Instructions for the task - Word for word, write out all the entries below, omitting every picture.

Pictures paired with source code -

☆ ☆ ☆ ☆ ☆

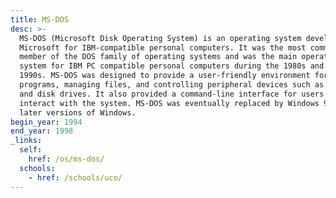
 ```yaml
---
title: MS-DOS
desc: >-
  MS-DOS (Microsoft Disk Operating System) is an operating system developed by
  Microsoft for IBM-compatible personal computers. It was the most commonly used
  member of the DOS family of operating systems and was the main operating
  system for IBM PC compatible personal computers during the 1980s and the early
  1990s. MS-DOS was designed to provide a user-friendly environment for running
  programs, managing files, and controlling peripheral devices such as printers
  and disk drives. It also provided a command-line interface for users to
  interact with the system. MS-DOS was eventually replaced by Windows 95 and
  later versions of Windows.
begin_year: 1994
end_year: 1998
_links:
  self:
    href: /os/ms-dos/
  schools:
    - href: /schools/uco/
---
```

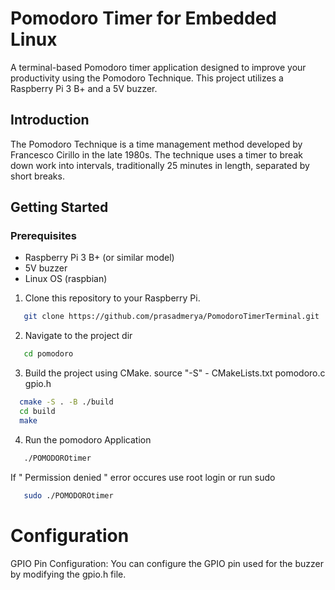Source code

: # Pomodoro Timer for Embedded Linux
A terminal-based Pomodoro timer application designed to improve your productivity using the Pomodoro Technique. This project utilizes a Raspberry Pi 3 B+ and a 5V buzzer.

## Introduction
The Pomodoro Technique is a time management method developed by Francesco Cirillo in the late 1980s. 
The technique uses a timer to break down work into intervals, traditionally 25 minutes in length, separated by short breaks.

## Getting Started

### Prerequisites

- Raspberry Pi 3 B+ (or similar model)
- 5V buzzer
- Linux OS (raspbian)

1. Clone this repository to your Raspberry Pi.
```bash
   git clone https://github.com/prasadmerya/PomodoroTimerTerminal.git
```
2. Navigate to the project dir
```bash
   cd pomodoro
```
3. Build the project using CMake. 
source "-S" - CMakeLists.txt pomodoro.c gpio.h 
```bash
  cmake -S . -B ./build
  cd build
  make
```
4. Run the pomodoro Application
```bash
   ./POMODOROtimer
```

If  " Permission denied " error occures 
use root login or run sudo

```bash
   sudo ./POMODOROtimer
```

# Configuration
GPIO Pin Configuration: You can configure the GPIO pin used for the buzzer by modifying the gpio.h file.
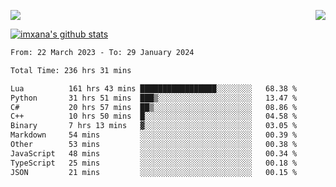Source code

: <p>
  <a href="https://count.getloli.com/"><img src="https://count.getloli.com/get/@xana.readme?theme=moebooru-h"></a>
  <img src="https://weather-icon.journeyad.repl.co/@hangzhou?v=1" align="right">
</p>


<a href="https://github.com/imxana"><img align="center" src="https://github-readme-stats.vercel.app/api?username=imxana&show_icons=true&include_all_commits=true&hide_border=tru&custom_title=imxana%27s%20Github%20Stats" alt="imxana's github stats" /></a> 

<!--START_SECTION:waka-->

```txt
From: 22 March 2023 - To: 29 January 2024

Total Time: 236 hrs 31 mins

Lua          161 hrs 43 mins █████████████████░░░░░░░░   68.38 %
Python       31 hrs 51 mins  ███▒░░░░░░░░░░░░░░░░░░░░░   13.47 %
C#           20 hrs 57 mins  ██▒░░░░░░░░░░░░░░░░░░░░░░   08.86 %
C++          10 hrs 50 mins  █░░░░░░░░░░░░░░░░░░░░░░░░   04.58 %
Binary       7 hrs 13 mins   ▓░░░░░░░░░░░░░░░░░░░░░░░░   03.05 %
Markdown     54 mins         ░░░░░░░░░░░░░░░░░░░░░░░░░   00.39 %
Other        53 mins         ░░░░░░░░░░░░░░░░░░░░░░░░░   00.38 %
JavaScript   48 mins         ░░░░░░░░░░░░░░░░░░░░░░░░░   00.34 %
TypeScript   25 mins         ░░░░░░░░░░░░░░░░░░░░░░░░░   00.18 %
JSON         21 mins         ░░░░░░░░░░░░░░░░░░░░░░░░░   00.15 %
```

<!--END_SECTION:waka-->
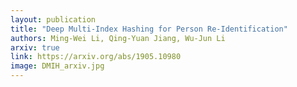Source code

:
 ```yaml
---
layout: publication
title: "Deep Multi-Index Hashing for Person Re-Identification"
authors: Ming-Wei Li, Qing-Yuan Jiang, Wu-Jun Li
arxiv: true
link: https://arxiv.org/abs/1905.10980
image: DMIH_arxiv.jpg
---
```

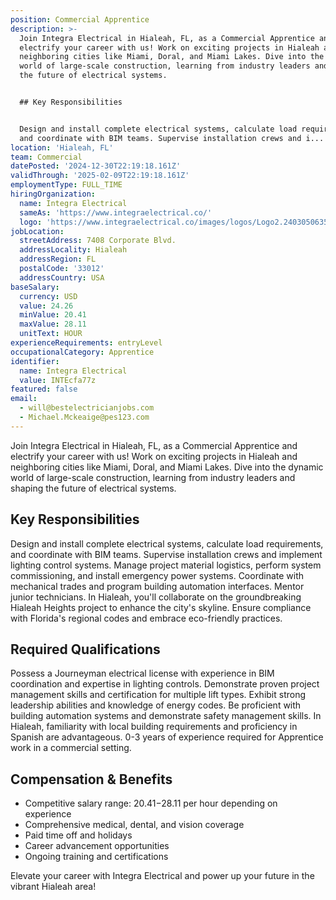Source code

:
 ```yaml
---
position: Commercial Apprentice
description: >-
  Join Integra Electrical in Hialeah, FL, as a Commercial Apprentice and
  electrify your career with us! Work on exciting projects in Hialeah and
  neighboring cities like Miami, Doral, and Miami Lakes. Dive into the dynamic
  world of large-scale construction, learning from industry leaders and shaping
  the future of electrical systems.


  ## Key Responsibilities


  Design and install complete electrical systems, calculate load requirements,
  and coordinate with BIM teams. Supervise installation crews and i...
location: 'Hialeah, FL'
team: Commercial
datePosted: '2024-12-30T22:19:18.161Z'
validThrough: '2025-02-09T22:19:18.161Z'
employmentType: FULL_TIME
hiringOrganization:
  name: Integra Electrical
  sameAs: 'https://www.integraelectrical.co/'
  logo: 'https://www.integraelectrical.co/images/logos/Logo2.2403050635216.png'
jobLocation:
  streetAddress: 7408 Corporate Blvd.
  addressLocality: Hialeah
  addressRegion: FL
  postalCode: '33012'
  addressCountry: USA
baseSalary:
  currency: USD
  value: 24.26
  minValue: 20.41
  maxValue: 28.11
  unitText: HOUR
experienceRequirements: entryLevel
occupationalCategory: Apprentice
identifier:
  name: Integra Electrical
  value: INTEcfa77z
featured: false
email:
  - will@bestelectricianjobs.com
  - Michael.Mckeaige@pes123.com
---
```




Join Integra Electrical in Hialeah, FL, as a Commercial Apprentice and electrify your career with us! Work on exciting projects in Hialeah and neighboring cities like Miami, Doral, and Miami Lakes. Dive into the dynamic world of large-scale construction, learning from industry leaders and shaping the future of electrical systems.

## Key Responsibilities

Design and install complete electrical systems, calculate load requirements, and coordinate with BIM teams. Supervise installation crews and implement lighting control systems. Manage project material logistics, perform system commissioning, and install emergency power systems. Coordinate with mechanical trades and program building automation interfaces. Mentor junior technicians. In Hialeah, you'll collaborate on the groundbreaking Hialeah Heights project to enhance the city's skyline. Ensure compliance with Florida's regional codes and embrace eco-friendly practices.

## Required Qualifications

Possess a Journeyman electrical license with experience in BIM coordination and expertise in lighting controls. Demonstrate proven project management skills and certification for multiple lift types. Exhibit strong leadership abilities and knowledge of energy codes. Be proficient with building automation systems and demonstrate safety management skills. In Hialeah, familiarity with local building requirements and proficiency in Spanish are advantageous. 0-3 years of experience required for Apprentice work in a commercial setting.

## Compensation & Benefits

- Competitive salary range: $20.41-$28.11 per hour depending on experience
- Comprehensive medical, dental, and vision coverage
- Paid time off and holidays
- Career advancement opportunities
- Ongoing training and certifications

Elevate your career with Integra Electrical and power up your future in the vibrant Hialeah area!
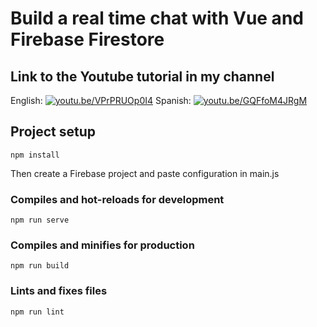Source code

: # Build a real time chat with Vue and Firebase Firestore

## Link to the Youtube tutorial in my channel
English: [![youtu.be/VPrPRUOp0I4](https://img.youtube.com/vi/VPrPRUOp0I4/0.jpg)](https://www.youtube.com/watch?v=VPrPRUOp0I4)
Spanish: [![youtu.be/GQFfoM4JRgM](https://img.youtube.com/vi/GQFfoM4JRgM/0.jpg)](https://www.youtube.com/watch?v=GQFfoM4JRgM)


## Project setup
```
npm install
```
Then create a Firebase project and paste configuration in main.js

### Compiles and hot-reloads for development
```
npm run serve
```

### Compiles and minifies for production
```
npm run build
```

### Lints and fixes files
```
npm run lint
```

☆ ☆ ☆ ☆ ☆

Answer to the problem -
 ```yaml
---
title: MS-DOS
desc: >-
  MS-DOS (Microsoft Disk Operating System) is an operating system developed by
  Microsoft for IBM-compatible personal computers. It was the most commonly used
  member of the DOS family of operating systems and was the main operating
  system for IBM PC compatible personal computers during the 1980s and the early
  1990s. MS-DOS was designed to provide a user-friendly environment for running
  programs, managing files, and controlling peripheral devices such as printers
  and disk drives. It also provided a command-line interface for users to
  interact with the system. MS-DOS was eventually replaced by Windows 95 and
  later versions of Windows.
begin_year: 1994
end_year: 1998
_links:
  self:
    href: /os/ms-dos/
  schools:
    - href: /schools/uco/
---
```

Source code

: # Pomodoro Timer for Embedded Linux
A terminal-based Pomodoro timer application designed to improve your productivity using the Pomodoro Technique. This project utilizes a Raspberry Pi 3 B+ and a 5V buzzer.

## Introduction
The Pomodoro Technique is a time management method developed by Francesco Cirillo in the late 1980s. 
The technique uses a timer to break down work into intervals, traditionally 25 minutes in length, separated by short breaks.

## Getting Started

### Prerequisites

- Raspberry Pi 3 B+ (or similar model)
- 5V buzzer
- Linux OS (raspbian)

1. Clone this repository to your Raspberry Pi.
```bash
   git clone https://github.com/prasadmerya/PomodoroTimerTerminal.git
```
2. Navigate to the project dir
```bash
   cd pomodoro
```
3. Build the project using CMake. 
source "-S" - CMakeLists.txt pomodoro.c gpio.h 
```bash
  cmake -S . -B ./build
  cd build
  make
```
4. Run the pomodoro Application
```bash
   ./POMODOROtimer
```

If  " Permission denied " error occures 
use root login or run sudo

```bash
   sudo ./POMODOROtimer
```

# Configuration
GPIO Pin Configuration: You can configure the GPIO pin used for the buzzer by modifying the gpio.h file.
Source code

: <p>
  <a href="https://count.getloli.com/"><img src="https://count.getloli.com/get/@xana.readme?theme=moebooru-h"></a>
  <img src="https://weather-icon.journeyad.repl.co/@hangzhou?v=1" align="right">
</p>


<a href="https://github.com/imxana"><img align="center" src="https://github-readme-stats.vercel.app/api?username=imxana&show_icons=true&include_all_commits=true&hide_border=tru&custom_title=imxana%27s%20Github%20Stats" alt="imxana's github stats" /></a> 

<!--START_SECTION:waka-->

```txt
From: 22 March 2023 - To: 29 January 2024

Total Time: 236 hrs 31 mins

Lua          161 hrs 43 mins █████████████████░░░░░░░░   68.38 %
Python       31 hrs 51 mins  ███▒░░░░░░░░░░░░░░░░░░░░░   13.47 %
C#           20 hrs 57 mins  ██▒░░░░░░░░░░░░░░░░░░░░░░   08.86 %
C++          10 hrs 50 mins  █░░░░░░░░░░░░░░░░░░░░░░░░   04.58 %
Binary       7 hrs 13 mins   ▓░░░░░░░░░░░░░░░░░░░░░░░░   03.05 %
Markdown     54 mins         ░░░░░░░░░░░░░░░░░░░░░░░░░   00.39 %
Other        53 mins         ░░░░░░░░░░░░░░░░░░░░░░░░░   00.38 %
JavaScript   48 mins         ░░░░░░░░░░░░░░░░░░░░░░░░░   00.34 %
TypeScript   25 mins         ░░░░░░░░░░░░░░░░░░░░░░░░░   00.18 %
JSON         21 mins         ░░░░░░░░░░░░░░░░░░░░░░░░░   00.15 %
```

<!--END_SECTION:waka-->
Source code

:
 ```yaml
---
layout: publication
title: "Deep Multi-Index Hashing for Person Re-Identification"
authors: Ming-Wei Li, Qing-Yuan Jiang, Wu-Jun Li
arxiv: true
link: https://arxiv.org/abs/1905.10980
image: DMIH_arxiv.jpg
---
```

Source code

:
 ```yaml
---
position: Commercial Apprentice
description: >-
  Join Integra Electrical in Hialeah, FL, as a Commercial Apprentice and
  electrify your career with us! Work on exciting projects in Hialeah and
  neighboring cities like Miami, Doral, and Miami Lakes. Dive into the dynamic
  world of large-scale construction, learning from industry leaders and shaping
  the future of electrical systems.


  ## Key Responsibilities


  Design and install complete electrical systems, calculate load requirements,
  and coordinate with BIM teams. Supervise installation crews and i...
location: 'Hialeah, FL'
team: Commercial
datePosted: '2024-12-30T22:19:18.161Z'
validThrough: '2025-02-09T22:19:18.161Z'
employmentType: FULL_TIME
hiringOrganization:
  name: Integra Electrical
  sameAs: 'https://www.integraelectrical.co/'
  logo: 'https://www.integraelectrical.co/images/logos/Logo2.2403050635216.png'
jobLocation:
  streetAddress: 7408 Corporate Blvd.
  addressLocality: Hialeah
  addressRegion: FL
  postalCode: '33012'
  addressCountry: USA
baseSalary:
  currency: USD
  value: 24.26
  minValue: 20.41
  maxValue: 28.11
  unitText: HOUR
experienceRequirements: entryLevel
occupationalCategory: Apprentice
identifier:
  name: Integra Electrical
  value: INTEcfa77z
featured: false
email:
  - will@bestelectricianjobs.com
  - Michael.Mckeaige@pes123.com
---
```




Join Integra Electrical in Hialeah, FL, as a Commercial Apprentice and electrify your career with us! Work on exciting projects in Hialeah and neighboring cities like Miami, Doral, and Miami Lakes. Dive into the dynamic world of large-scale construction, learning from industry leaders and shaping the future of electrical systems.

## Key Responsibilities

Design and install complete electrical systems, calculate load requirements, and coordinate with BIM teams. Supervise installation crews and implement lighting control systems. Manage project material logistics, perform system commissioning, and install emergency power systems. Coordinate with mechanical trades and program building automation interfaces. Mentor junior technicians. In Hialeah, you'll collaborate on the groundbreaking Hialeah Heights project to enhance the city's skyline. Ensure compliance with Florida's regional codes and embrace eco-friendly practices.

## Required Qualifications

Possess a Journeyman electrical license with experience in BIM coordination and expertise in lighting controls. Demonstrate proven project management skills and certification for multiple lift types. Exhibit strong leadership abilities and knowledge of energy codes. Be proficient with building automation systems and demonstrate safety management skills. In Hialeah, familiarity with local building requirements and proficiency in Spanish are advantageous. 0-3 years of experience required for Apprentice work in a commercial setting.

## Compensation & Benefits

- Competitive salary range: $20.41-$28.11 per hour depending on experience
- Comprehensive medical, dental, and vision coverage
- Paid time off and holidays
- Career advancement opportunities
- Ongoing training and certifications

Elevate your career with Integra Electrical and power up your future in the vibrant Hialeah area!
Source code

: # Build a real time chat with Vue and Firebase Firestore

## Link to the Youtube tutorial in my channel
English: [![youtu.be/VPrPRUOp0I4](https://img.youtube.com/vi/VPrPRUOp0I4/0.jpg)](https://www.youtube.com/watch?v=VPrPRUOp0I4)
Spanish: [![youtu.be/GQFfoM4JRgM](https://img.youtube.com/vi/GQFfoM4JRgM/0.jpg)](https://www.youtube.com/watch?v=GQFfoM4JRgM)


## Project setup
```
npm install
```
Then create a Firebase project and paste configuration in main.js

### Compiles and hot-reloads for development
```
npm run serve
```

### Compiles and minifies for production
```
npm run build
```

### Lints and fixes files
```
npm run lint
```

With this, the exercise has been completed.